Now fit the model with an offset:

lm(y~tx1+tx2+tx3,offset=constr*x4,data=dtrans)

It wouldn't be too hard to make this more general.

This requires a little more thought and manipulation than simply specifying a constraint to a canned optimization program. On the other hand, (1) it could easily be wrapped in a convenience function; (2) it's much more efficient than calling a general-purpose optimizer, since the problem is still linear (and in fact one dimension smaller than the one you started with). It could even be done with big data (e.g. biglm). (Actually, it occurs to me that if this is a linear model, you don't even need the offset, although using the offset means you don't have to compute a0=intercept-C*x4 after you finish.)

2012-04-03 20:20
by Ben Bolker

I'm a little confused by your first sentence. You refer to constraining x4 be equal to 5-x1-x2-x3; I'm looking to constrain the coefficients, not the variables themselves. How would I set up the constrain a4=5-a1-a2-a3 - eykanal 2012-04-04 11:31

sorry, typo (fixed now) -- but the rest of it should be correct, I thin - Ben Bolker 2012-04-04 12:22

I think the equation following that one may need to be corrected also... shouldn't y=a0+a1*(x1-x4)+a2*(x2-x4)+a3*(x3-x4)+C*x4 be y=a0 + (a1-a4)*x1 + ... + (a3-a4)*x3 - eykanal 2012-04-04 12:41

Nice exposition, this should partially clear up why it is ill defined question to begin with.
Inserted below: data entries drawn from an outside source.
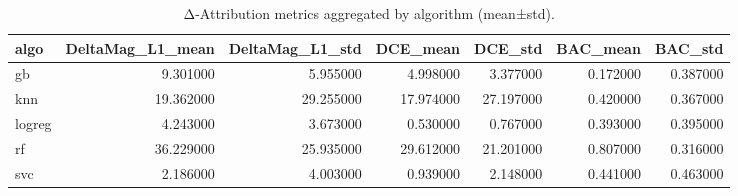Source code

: \begin{table}
\caption{Δ-Attribution metrics aggregated by algorithm (mean±std).}
\label{tab:delta_summary_by_algo}
\begin{tabular}{lrrrrrr}
\toprule
algo & DeltaMag\_L1\_mean & DeltaMag\_L1\_std & DCE\_mean & DCE\_std & BAC\_mean & BAC\_std \\
\midrule
gb & 9.301000 & 5.955000 & 4.998000 & 3.377000 & 0.172000 & 0.387000 \\
knn & 19.362000 & 29.255000 & 17.974000 & 27.197000 & 0.420000 & 0.367000 \\
logreg & 4.243000 & 3.673000 & 0.530000 & 0.767000 & 0.393000 & 0.395000 \\
rf & 36.229000 & 25.935000 & 29.612000 & 21.201000 & 0.807000 & 0.316000 \\
svc & 2.186000 & 4.003000 & 0.939000 & 2.148000 & 0.441000 & 0.463000 \\
\bottomrule
\end{tabular}
\end{table}
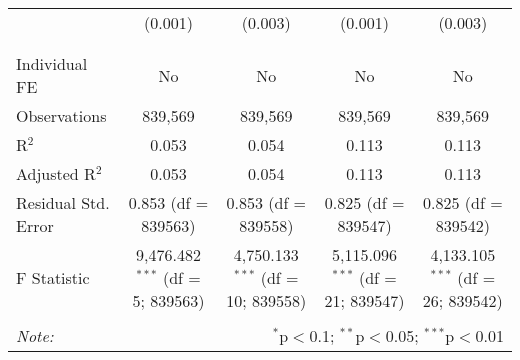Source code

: \documentclass[
]{article}
\begin{document}
\begin{table}[!htbp]
{\begin{tabular}{@{\extracolsep{5pt}}lcccc}
  & (0.001) & (0.003) & (0.001) & (0.003) \\ 
  & & & & \\ 
\hline \\[-1.8ex] 
Individual FE & No & No & No & No \\ 
Observations & 839,569 & 839,569 & 839,569 & 839,569 \\ 
R$^{2}$ & 0.053 & 0.054 & 0.113 & 0.113 \\ 
Adjusted R$^{2}$ & 0.053 & 0.054 & 0.113 & 0.113 \\ 
Residual Std. Error & 0.853 (df = 839563) & 0.853 (df = 839558) & 0.825 (df = 839547) & 0.825 (df = 839542) \\ 
F Statistic & 9,476.482$^{***}$ (df = 5; 839563) & 4,750.133$^{***}$ (df = 10; 839558) & 5,115.096$^{***}$ (df = 21; 839547) & 4,133.105$^{***}$ (df = 26; 839542) \\ 
\hline 
\hline \\[-1.8ex] 
\textit{Note:}  & \multicolumn{4}{r}{$^{*}$p$<$0.1; $^{**}$p$<$0.05; $^{***}$p$<$0.01} \\ 
\end{tabular}
} 
\end{table} 
\newpage
\end{document}
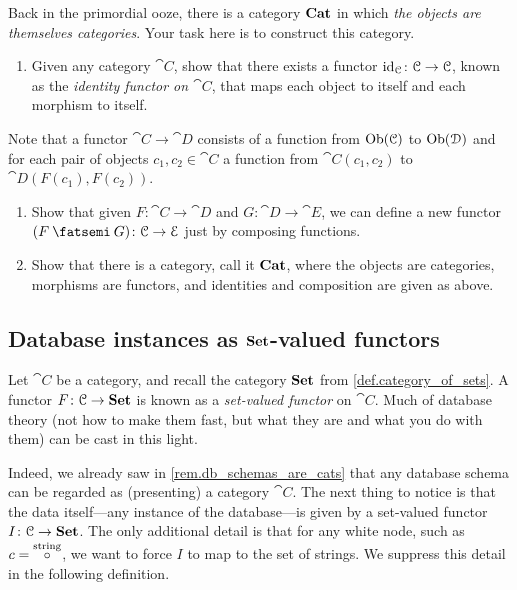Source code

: \documentclass[7Sketches]{subfiles}
\begin{document}
\begin{exercise}%
\label{exc.cat_of_cats}%
%
%
%
Back in the primordial ooze, there is a category $\Cat{Cat}$ in which \emph{the
objects are themselves categories}. Your task here is to construct this
category.
\begin{enumerate}
  \item Given any category $\cat{C}$, show that there exists a functor $\id_{\cat{C}}\colon
  \cat{C} \to \cat{C}$, known as the \emph{identity functor on $\cat{C}$}, that
  maps each object to itself and each morphism to itself.
\end{enumerate}
Note that a functor $\cat{C} \to \cat{D}$ consists of a function from $\Ob(\cat{C})$ to $\Ob(\cat{D})$ and for each pair of objects $c_1,c_2 \in \cat{C}$ a function from $\cat{C}(c_1,c_2)$ to $\cat{D}(F(c_1),F(c_2))$. 
\begin{enumerate}[resume]
  \item Show that given
  $F\colon \cat{C} \to \cat{D}$ and $G\colon \cat{D} \to \cat{E}$, we can define a
  new functor $(F\cp G)\colon \cat{C} \to \cat{E}$ just by composing functions. 
  \item Show that there is a category, call it $\Cat{Cat}$, where the objects are categories, morphisms
  are functors, and identities and composition are given as above.
  \qedhere
\end{enumerate}
\end{exercise}

%

\subsection{Database instances as $\smset$-valued functors}%


Let $\cat{C}$ be a category, and recall the category $\smset$ from \cref{def.category_of_sets}. A functor $F\colon\cat{C}\to\smset$ is known as a \emph{set-valued functor} on $\cat{C}$. Much of database theory (not how to make them fast, but what they are and what you do with them) can be cast in this light.

Indeed, we already saw in \cref{rem.db_schemas_are_cats} that any database schema can be regarded as (presenting) a 
category $\cat{C}$. The next thing to notice is that the data itself---any
instance of the database---is given by a set-valued functor
$I\colon\cat{C}\to\smset$. The only additional detail is that for any white
node, such as $c=\LTO[\circ]{string}$, we want to force $I$ to map to the set of
strings. We suppress this detail in the following definition.
\end{document}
In the pyschometrics literature such "a constrain of the coefficients" would be considered a formative measurement model or possible a composite measurement model in the words of Ken Bollen. See Bollen & Bauldry, 2011 - Andy W 2012-04-04 12:41

Another way to think of the problem is (which isn't any different than what @Ben did here), fit the ols model with the original data, and then just make an arbitrary linear transformation to one (or more) of the independent variables to fit the constraints placed on the estimated regression coefficients. Similar problem to say if time is one of the independent variables we could measure time in a variety of ways (and change the estimated coefficient) but what is being optimized is still the same - Andy W 2012-04-04 12:50

@eykanal, I think you're wrong: a4 doesn't appear in the equation any more, it has been transformed out. Have you worked through the algebra yourself - Ben Bolker 2012-04-04 13:18

@BenBolker - I did, I'll check it over again, I probably made a stupid mistake. Thanks for all your help - eykanal 2012-04-04 14:49

Since you said you are open to other approaches, this can also be solved in terms of a quadratic programming (QP):

Minimize a quadratic objective: the sum of the squared errors,

subject to a linear constraint: your weights must sum to 5.

Assuming X is your n-by-5 matrix and Y is a vector of length(n), this would solve for your optimal weights:

library(limSolve)
lsei(A = X,
     B = Y,
     E = matrix(1, nrow = 1, ncol = 5),
     F = 5)

2012-04-03 23:55
by flodel